The Danger of Losing the Amazon Rainforest
Amazonia is home to a fourth of the world’s biodiversity and excluding the world’s lakes and ice caps, the Amazon’s rivers accounts for a third of the fresh water on the planet, but beyond biodiversity, Sztutman adds that it’s also home to vast sociocultural diversity. There are over 350 tribes of people living in the Amazon – many of them without direct contact with modern society - and their culture and livelihoods are put directly at risk by continued deforestation.
“Deforestation may generate short term wealth for few through a quick economic boom, but it will certainly be followed by a rapid depletion of natural resources and end up generating poverty for the local, most vulnerable population,” notes Sztutman.
But this doesn’t have to be the case.
According to Sztutman there are ways of alternatively producing food in the Amazon, for instance moderate cattle intensification, where herds are raised in reduced areas and in a way that instead of producing carbon, it sequesters it, while producing an even more profitable amount of cattle. Brazil, the world’s largest exporter of beef, soy and other agriculture goods, needs to safely maintain the region for food production, because without Brazilian products, there’s a risk of destabilising global food security.
And while Brazil’s 1965 Forest Code - updated in 2012 - requiring landowners in the Amazon to maintain up to 80 percent of their property as natural forests, was enacted with the right intentions, it’s been historically difficult to implement and monitor. Sztutman chalks it up to needing and lacking the right incentives for landowners to follow the code, “The deforestation that we’re seeing is in part because there’s not enough incentives to follow it. If it was properly followed, it would produce a huge chunk of the solution to saving the Amazon.”

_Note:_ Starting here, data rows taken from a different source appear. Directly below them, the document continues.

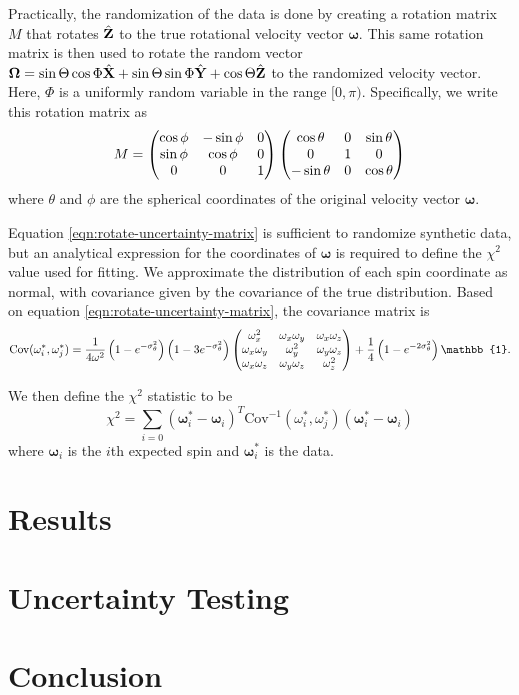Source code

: \documentclass[11pt]{article}
\begin{document}
Practically, the randomization of the data is done by creating a rotation matrix $M$ that rotates $\hat{\mathbf{Z}}$ to the true rotational velocity vector $\bm \omega$. This same rotation matrix is then used to rotate the random vector $\bm \Omega = \sin \Theta \cos\Phi \hat{\mathbf{X}} + \sin \Theta \sin \Phi\hat{\mathbf{Y}} + \cos \Theta\hat{\mathbf{Z}}$ to the randomized velocity vector. Here, $\Phi$ is a uniformly random variable in the range $[0, \pi)$. Specifically, we write this rotation matrix as
\begin{equation}
M = \left( \begin{matrix}
\cos \phi & -\sin \phi & 0\\
\sin \phi & \cos \phi & 0\\
0 & 0 & 1
\end{matrix} \right)
\left( \begin{matrix}
\cos \theta & 0 & \sin \theta \\
0 & 1 & 0\\
-\sin \theta & 0 & \cos \theta
\end{matrix} \right)
\label{eqn:rotate-uncertainty-matrix}
\end{equation}
where $\theta$ and $\phi$ are the spherical coordinates of the original velocity vector $\bm \omega.$

Equation \ref{eqn:rotate-uncertainty-matrix} is sufficient to randomize synthetic data, but an analytical expression for the coordinates of $\bm \omega$ is required to define the $\chi^2$ value used for fitting. We approximate the distribution of each spin coordinate as normal, with covariance given by the covariance of the true distribution. Based on equation \ref{eqn:rotate-uncertainty-matrix}, the covariance matrix is
\begin{equation}
\text{Cov}(\omega^*_i, \omega^*_j) = \frac{1}{4 \omega^2}\parens{1-e^{-\sigma_\theta^2}} \parens{1-3e^{-\sigma_\theta^2}}\parens{\begin{matrix}
\omega_x^2 & \omega_x \omega_y& \omega_x \omega_z\\
\omega_x \omega_y & \omega_y^2 & \omega_y \omega_z\\
\omega_x \omega_z & \omega_y \omega_z& \omega_z^2
\end{matrix}} +  \frac{1}{4}\parens{1 - e^{-2\sigma_\theta^2}} \mathbb{1}.
\label{eqn:rotate-uncertainty-var}
\end{equation}

We then define the $\chi^2$ statistic to be
\begin{equation}
\chi^2 = \sum_{i=0} (\bm \omega_i^* - \bm \omega_i)^T\text{Cov}^{-1}(\omega^*_i, \omega^*_j)(\bm \omega_i^* - \bm \omega_i)
\end{equation}
where $\bm \omega_i$ is the $i$th expected spin and $\bm \omega_i^*$ is the data.



\section{Results}

\section{Uncertainty Testing}

\section{Conclusion}



\end{document}
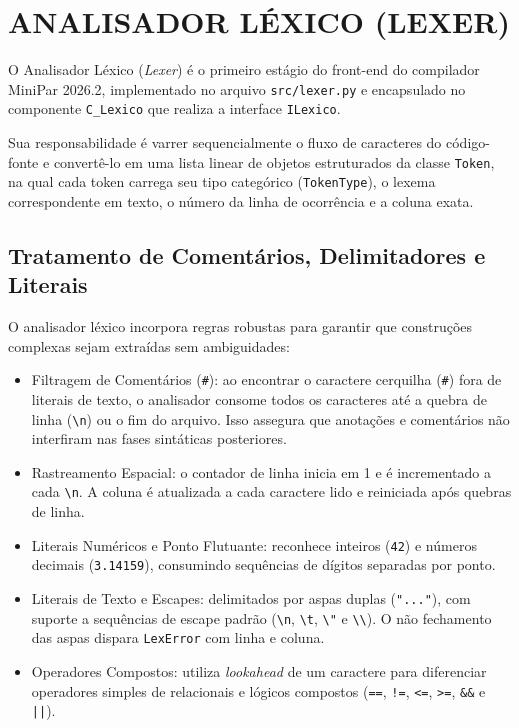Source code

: \chapter{ANALISADOR LÉXICO (LEXER)}

O Analisador Léxico (\textit{Lexer}) é o primeiro estágio do front-end do compilador MiniPar 2026.2, implementado no arquivo \texttt{src/lexer.py} e encapsulado no componente \texttt{C\_Lexico} que realiza a interface \texttt{ILexico}.

Sua responsabilidade é varrer sequencialmente o fluxo de caracteres do código-fonte e convertê-lo em uma lista linear de objetos estruturados da classe \texttt{Token}, na qual cada token carrega seu tipo categórico (\texttt{TokenType}), o lexema correspondente em texto, o número da linha de ocorrência e a coluna exata.

\section{Tratamento de Comentários, Delimitadores e Literais}

O analisador léxico incorpora regras robustas para garantir que construções complexas sejam extraídas sem ambiguidades:
\begin{itemize}
    \item Filtragem de Comentários (\texttt{\#}): ao encontrar o caractere cerquilha (\texttt{\#}) fora de literais de texto, o analisador consome todos os caracteres até a quebra de linha (\texttt{\textbackslash n}) ou o fim do arquivo. Isso assegura que anotações e comentários não interfiram nas fases sintáticas posteriores.
    \item Rastreamento Espacial: o contador de linha inicia em 1 e é incrementado a cada \texttt{\textbackslash n}. A coluna é atualizada a cada caractere lido e reiniciada após quebras de linha.
    \item Literais Numéricos e Ponto Flutuante: reconhece inteiros (\texttt{42}) e números decimais (\texttt{3.14159}), consumindo sequências de dígitos separadas por ponto.
    \item Literais de Texto e Escapes: delimitados por aspas duplas (\texttt{"..."}), com suporte a sequências de escape padrão (\texttt{\textbackslash n}, \texttt{\textbackslash t}, \texttt{\textbackslash "} e \texttt{\textbackslash\textbackslash}). O não fechamento das aspas dispara \texttt{LexError} com linha e coluna.
    \item Operadores Compostos: utiliza \textit{lookahead} de um caractere para diferenciar operadores simples de relacionais e lógicos compostos (\texttt{==}, \texttt{!=}, \texttt{<=}, \texttt{>=}, \texttt{\&\&} e \texttt{||}).
\end{itemize}

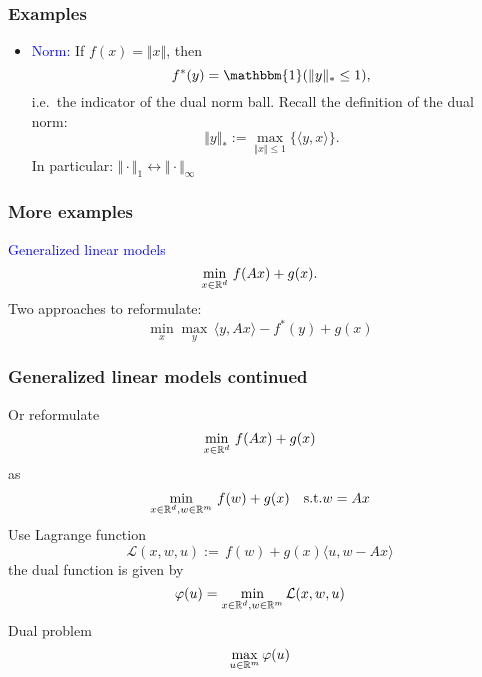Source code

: \documentclass[aspectratio=149]{beamer}
\begin{document}
\begin{frame}
  \frametitle{Examples}
  \begin{itemize}
    \item \textcolor{blue}{Norm:} If $f(x) = \Vert x \Vert$, then
          \begin{equation}
            f^*(y) = \mathbbm{1}(\Vert y \Vert_* \le 1),
          \end{equation}
          i.e.\ the indicator of the dual norm ball.
          Recall the definition of the dual norm:
          \begin{equation}
            \Vert y \Vert_* :=  \max_{\Vert x \Vert \le 1} \{\langle y, x \rangle\}.
          \end{equation}
          In particular: $\Vert \cdot \Vert_1 \leftrightarrow \Vert \cdot \Vert_\infty$
  \end{itemize}
\end{frame}

\begin{frame}
  \frametitle{More examples}
    \textcolor{blue}{Generalized linear models}
    \begin{equation}
      \min_{x\in \mathbb{R}^d} \, f(Ax) + g(x).
    \end{equation}
    Two approaches to reformulate:
    \begin{equation}
      \min_x \max_y \, \langle y, Ax \rangle - f^*(y) + g(x)
    \end{equation}
\end{frame}

\begin{frame}
  \frametitle{Generalized linear models continued}
  Or reformulate
    \begin{equation}
      \min_{x\in \mathbb{R}^d} \, f(Ax) + g(x)
    \end{equation}
    as
    \begin{equation}
      \min_{x\in\mathbb{R}^d, w\in \mathbb{R}^m} \, f(w)+ g(x) \quad \text{s.t.} w = Ax
    \end{equation}
    Use Lagrange function
    \begin{equation}
      \mathcal{L}(x,w, u) :=  \, f(w)+ g(x) \langle u, w - Ax \rangle
    \end{equation}
    the dual function is given by
    \begin{equation}
      \varphi(u) = \min_{x\in\mathbb{R}^d, w\in \mathbb{R}^m} \mathcal{L}(x,w,u)
    \end{equation}
    Dual problem
    \begin{equation}
      \max_{u \in \mathbb{R}^m} \varphi(u)
    \end{equation}

\end{frame}
\end{document}
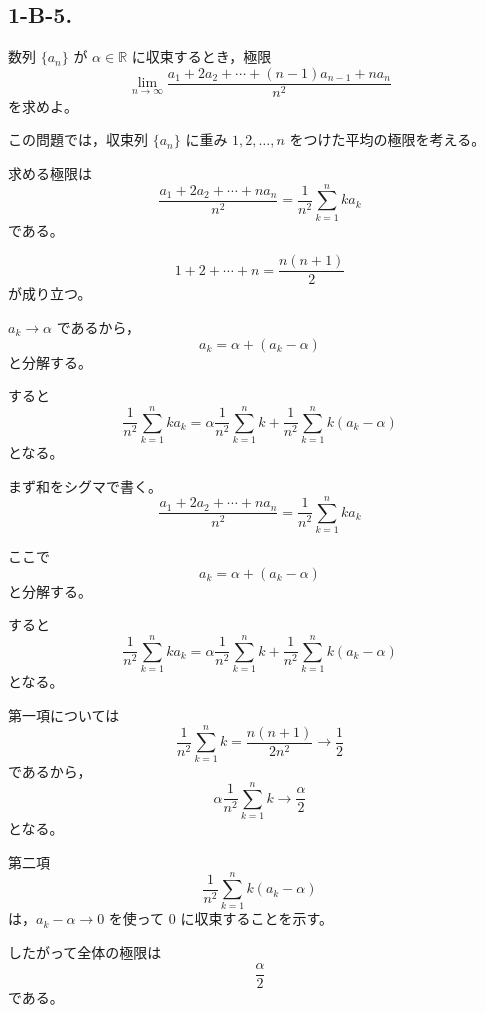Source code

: \subsection{1-B-5.}
\begin{exercise}
	数列 $\{a_n\}$ が $\alpha\in\mathbb{R}$ に収束するとき，極限
	\[
		\lim_{n\to\infty}
		\frac{a_1+2a_2+\cdots+(n-1)a_{n-1}+na_n}{n^2}
	\]
	を求めよ。
\end{exercise}
\begin{background}
	この問題では，収束列 $\{a_n\}$ に重み $1,2,\ldots,n$ をつけた平均の極限を考える。

	\begin{remark}
		求める極限は
		\[
			\frac{a_1+2a_2+\cdots+na_n}{n^2}
			=
			\frac{1}{n^2}\sum_{k=1}^{n}ka_k
		\]
		である。
	\end{remark}

	\begin{lemma}[自然数の和]
		\[
			1+2+\cdots+n
			=
			\frac{n(n+1)}{2}
		\]
		が成り立つ。
	\end{lemma}

	\begin{remark}
		$a_k\to\alpha$ であるから，
		\[
			a_k=\alpha+(a_k-\alpha)
		\]
		と分解する。

		すると
		\[
			\frac{1}{n^2}\sum_{k=1}^{n}ka_k
			=
			\alpha\frac{1}{n^2}\sum_{k=1}^{n}k
			+
			\frac{1}{n^2}\sum_{k=1}^{n}k(a_k-\alpha)
		\]
		となる。
	\end{remark}
\end{background}
\begin{strategy}
	まず和をシグマで書く。
	\[
		\frac{a_1+2a_2+\cdots+na_n}{n^2}
		=
		\frac{1}{n^2}\sum_{k=1}^{n}ka_k
	\]

	ここで
	\[
		a_k=\alpha+(a_k-\alpha)
	\]
	と分解する。

	すると
	\[
		\frac{1}{n^2}\sum_{k=1}^{n}ka_k
		=
		\alpha\frac{1}{n^2}\sum_{k=1}^{n}k
		+
		\frac{1}{n^2}\sum_{k=1}^{n}k(a_k-\alpha)
	\]
	となる。

	第一項については
	\[
		\frac{1}{n^2}\sum_{k=1}^{n}k
		=
		\frac{n(n+1)}{2n^2}
		\to
		\frac{1}{2}
	\]
	であるから，
	\[
		\alpha\frac{1}{n^2}\sum_{k=1}^{n}k
		\to
		\frac{\alpha}{2}
	\]
	となる。

	第二項
	\[
		\frac{1}{n^2}\sum_{k=1}^{n}k(a_k-\alpha)
	\]
	は，$a_k-\alpha\to 0$ を使って $0$ に収束することを示す。

	したがって全体の極限は
	\[
		\frac{\alpha}{2}
	\]
	である。
\end{strategy}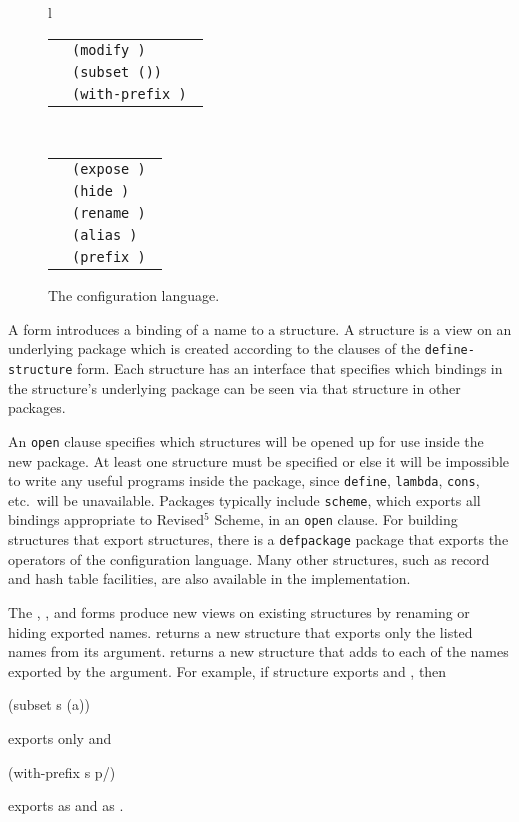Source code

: \begin{figure}[htb]
\begin{tabular}{l}
\begin{tabular}{rl}
        \altz{} & \tt(modify \syn{structure} \arbno{\syn{modifier}}) \\
        \altz{} & \tt(subset \syn{structure} (\arbno{\syn{name}})) \\
        \altz{} & \tt(with-prefix \syn{structure} \syn{name})
   \end{tabular}
   \\
   \begin{tabular}{rl}
   \syn{modifier} \goesto{} & \tt(expose \arbno{\syn{name}}) \\
        \altz{} & \tt(hide \arbno{\syn{name}}) \\
        \altz{} & \tt(rename \arbno{(\syn{name}$_0$ \syn{name}$_1$)}) \\
        \altz{} & \tt(alias \arbno{(\syn{name}$_0$ \syn{name}$_1$)}) \\
        \altz{} & \tt(prefix \syn{name})
   \end{tabular}
 \end{tabular}
 \caption{The configuration language.}
\label{module-language-figure}
\end{figure}

A  form introduces a binding of a name to a
structure.  A structure is a view on an underlying package which is
created according to the clauses of the {\tt define-structure} form.
Each structure has an interface that specifies which bindings in the
structure's underlying package can be seen via that structure in other
packages.

An {\tt open} clause specifies which structures will be opened up for
 use inside the new package.
At least one structure must be specified or else it will be impossible to
 write any useful programs inside the package, since {\tt define},
 {\tt lambda}, {\tt cons}, etc.\ will be unavailable.
Packages typically include {\tt scheme}, which exports all bindings
 appropriate to Revised$^5$ Scheme, in an {\tt open} clause.
For building structures that export structures, there is a {\tt defpackage}
 package that exports the operators of the configuration language.
Many other structures, such as record and hash table facilities, are also
 available in the \hack{} implementation.

The , , and
  forms produce new
 views on existing structures by renaming or hiding exported names.
 returns a new structure that exports only the listed names
 from its  argument.
 returns a new structure that adds 
 to each of the names exported by the  argument.
For example, if structure  exports  and ,
 then
\begin{example}
(subset s (a))
\end{example}
 exports only  and
\begin{example}
(with-prefix s p/)
\end{example}
exports  as  and  as .

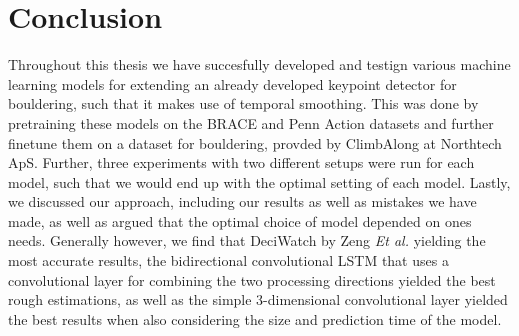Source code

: \documentclass[./main.tex]{subfiles}
\begin{document}
\section{Conclusion}
\label{sec:conclusion}
Throughout this thesis we have succesfully developed and testign various machine learning models for extending an already developed keypoint detector for bouldering, such that it makes use of temporal smoothing. This was done by pretraining these models on the BRACE and Penn Action datasets and further finetune them on a dataset for bouldering, provded by ClimbAlong at Northtech ApS. Further, three experiments with two different setups were run for each model, such that we would end up with the optimal setting of each model. Lastly, we discussed our approach, including our results as well as mistakes we have made, as well as argued that the optimal choice of model depended on ones needs. Generally however, we find that DeciWatch by Zeng \textit{Et al.} \cite{https://doi.org/10.48550/arxiv.2203.08713} yielding the most accurate results, the bidirectional convolutional LSTM that uses a convolutional layer for combining the two processing directions yielded the best rough estimations, as well as the simple 3-dimensional convolutional layer yielded the best results when also considering the size and prediction time of the model.
\end{document}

There are options for protecting and restoring rural landscapes, whether they’re remote forests or completely degraded, says Sztutman. From working with forest management, to moderating cattle herds, and creating regenerative businesses that reverse degradation and sequester carbon, all land can be utilised to slow the effects of climate change and restore the forests – while generating cash flow and attracting investors
“Through our work at Palladium, we are promoting the development of numerous businesses that can help reverse the effects, while at the same time protect and restore forests. We’re working with governments that have committed to the Paris Agreement and corporations that have made public commitments to improve their supply chain management or offset emissions,” Sztutman notes that
“It is possible to preserve and restore the Amazon, while at the same time generate wealth that is well-distributed and benefits local communities,” adds Sztutman. There’s still time to change the trend of climate change and the negative effects on the Amazon rainforest, but it will require a lift from the private sector and the public sector working together.